Chang's interest in the Fresno hotel is part of an overall push to buy and develop hotel properties on the West Coast. Goldstein's company is working with Chang on four projects, including one near Disneyland and another in Valencia.

Chang was attracted to the hotel because of Fresno's growth potential, the overall condition of the hotel and the support from the city, Goldstein said.

"When you see something like this come down the pike, you jump on it," he said.

On the East Coast, Chang is a well-known developer of hotel properties.

He has more than 1,000 hotel rooms under construction and many more on the drawing board.

He was named Holiday Inn Hotel Developer of the Year in 2004.

City leaders hope the new hotel will provide momentum to Fresno's downtown revitalization and add much-needed hotel beds for travelers and conventiongoers.

Wayne Bennett, executive director of the Fresno City and County Convention and Visitors Bureau, said the city needs another full-service hotel to meet the demands from large-scale conventions.

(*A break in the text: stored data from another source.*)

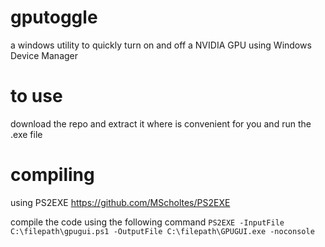 # gputoggle
a windows utility to quickly turn on and off a NVIDIA GPU using Windows Device Manager

# to use
download the repo and extract it where is convenient for you and run the .exe file 

# compiling 
using PS2EXE https://github.com/MScholtes/PS2EXE 

compile the code using the following command
`PS2EXE -InputFile C:\filepath\gpugui.ps1 -OutputFile C:\filepath\GPUGUI.exe -noconsole`
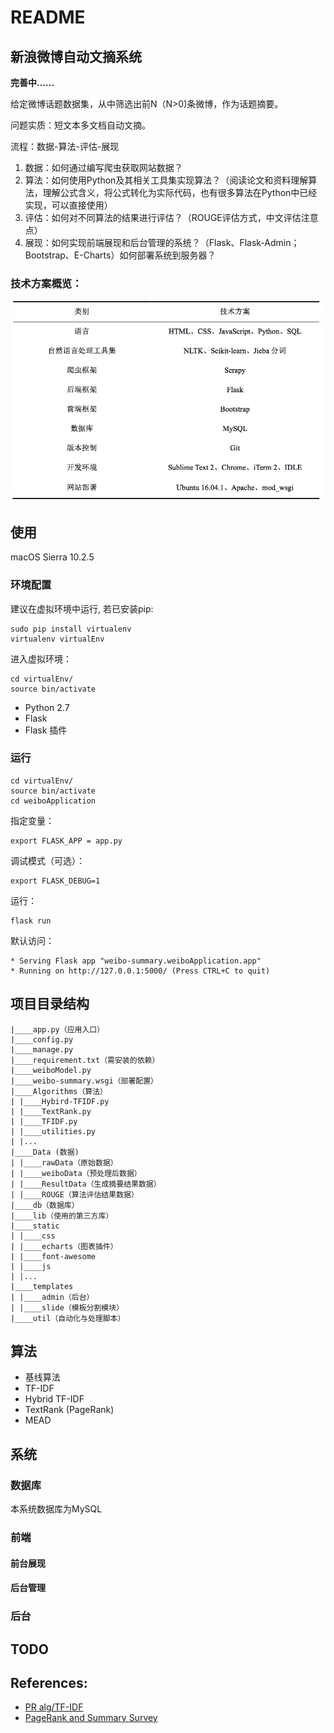 # README
## 新浪微博自动文摘系统

**完善中......**

给定微博话题数据集，从中筛选出前N（N>0)条微博，作为话题摘要。

问题实质：短文本多文档自动文摘。

流程：数据-算法-评估-展现

1. 数据：如何通过编写爬虫获取网站数据？
2. 算法：如何使用Python及其相关工具集实现算法？（阅读论文和资料理解算法，理解公式含义，将公式转化为实际代码，也有很多算法在Python中已经实现，可以直接使用）
3. 评估：如何对不同算法的结果进行评估？（ROUGE评估方式，中文评估注意点）
4. 展现：如何实现前端展现和后台管理的系统？（Flask、Flask-Admin；Bootstrap、E-Charts）如何部署系统到服务器？

### 技术方案概览：

![Techology](media/15000990567592.jpg)

## 使用
macOS Sierra 10.2.5

### 环境配置
建议在虚拟环境中运行, 若已安装pip:

	sudo pip install virtualenv
	virtualenv virtualEnv

进入虚拟环境：

	cd virtualEnv/
	source bin/activate

- Python 2.7
- Flask
- Flask 插件

### 运行

	cd virtualEnv/
	source bin/activate
	cd weiboApplication

指定变量：

	export FLASK_APP = app.py
调试模式（可选）：

	export FLASK_DEBUG=1
运行：
	
	flask run

默认访问：
	
	* Serving Flask app "weibo-summary.weiboApplication.app"
	* Running on http://127.0.0.1:5000/ (Press CTRL+C to quit)
## 项目目录结构
<!--find . -print | sed -e 's;[^/]*/;|____;g;s;____|; |;g'-->

	|____app.py（应用入口）
	|____config.py
	|____manage.py
	|____requirement.txt（需安装的依赖）
	|____weiboModel.py
	|____weibo-summary.wsgi（部署配置）
	|____Algorithms（算法）
	| |____Hybird-TFIDF.py
	| |____TextRank.py
	| |____TFIDF.py
	| |____utilities.py
	| |...
	|____Data (数据)
	| |____rawData（原始数据）
	| |____weiboData（预处理后数据）
	| |____ResultData（生成摘要结果数据）
	| |____ROUGE（算法评估结果数据）
	|____db（数据库）
	|____lib（使用的第三方库）
	|____static
	| |____css
	| |____echarts（图表插件）
	| |____font-awesome
	| |____js
	| |...
	|____templates
	| |____admin（后台）
	| |____slide（模板分割模块）
	|____util（自动化与处理脚本）


## 算法

- 基线算法
- TF-IDF
- Hybrid TF-IDF
- TextRank (PageRank)
- MEAD

## 系统
### 数据库
本系统数据库为MySQL
### 前端
#### 前台展现
#### 后台管理
### 后台

## TODO

## References:
- [PR alg/TF-IDF](http://www.cs.uccs.edu/~jkalita/papers/2010/SharifiBeauxSocialcom2010.pdf)  
- [PageRank and Summary Survey](http://www.aclweb.org/anthology/W/W13/W13-11.pdf#page=30)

He said the addition of another 190 rooms near the Fresno Convention Center will be a huge benefit.

"People like being close to the convention center," Bennett said. "And this will help."

Karen Davey, general manager of Via Adventures, a tour and charter bus company in Merced, said the new hotel could boost her business as well.

"Most of the business we get in your area is based on referrals from your convention and visitors bureau," she said, referring to Fresno. If the new hotel allows the convention center to boost attendance or book larger events, that referral business could increase, she said.

Marlene Murphey, executive director of the city's Redevelopment Agency, said she is pleased that after four years of vacancy, the former Hilton will once again be a center of downtown activity.

"This will also be 130,000 square feet of additional people and activity downtown," Murphey said. "This will enliven the area."

City Council Member Cynthia Sterling agreed. "This is a real Thanksgiving," she said. "I can really see the resurrection of downtown."

Sterling and others pointed to other downtown building projects, including Chukchansi Park, the Internal Revenue Service building, the convention center expansion and the new federal courthouse.

Downtown advocate Lorena Martinez said the interest in Fresno's downtown by outside investors could trigger others to take a new look.

"When you have a huge developer investing in Fresno, it says a lot about our potential," said Martinez, executive director of the Downtown Association. "And it is awesome that people recognize that fact."

Perhaps no one was as thankful for the hotel sale as real estate agent Roger Story, who has tried for four years to find a buyer. Several proposals were floated, but none materialized.

"Of course, people have asked me, 'Will they make this work?'" Story said. "And I am confident that they will."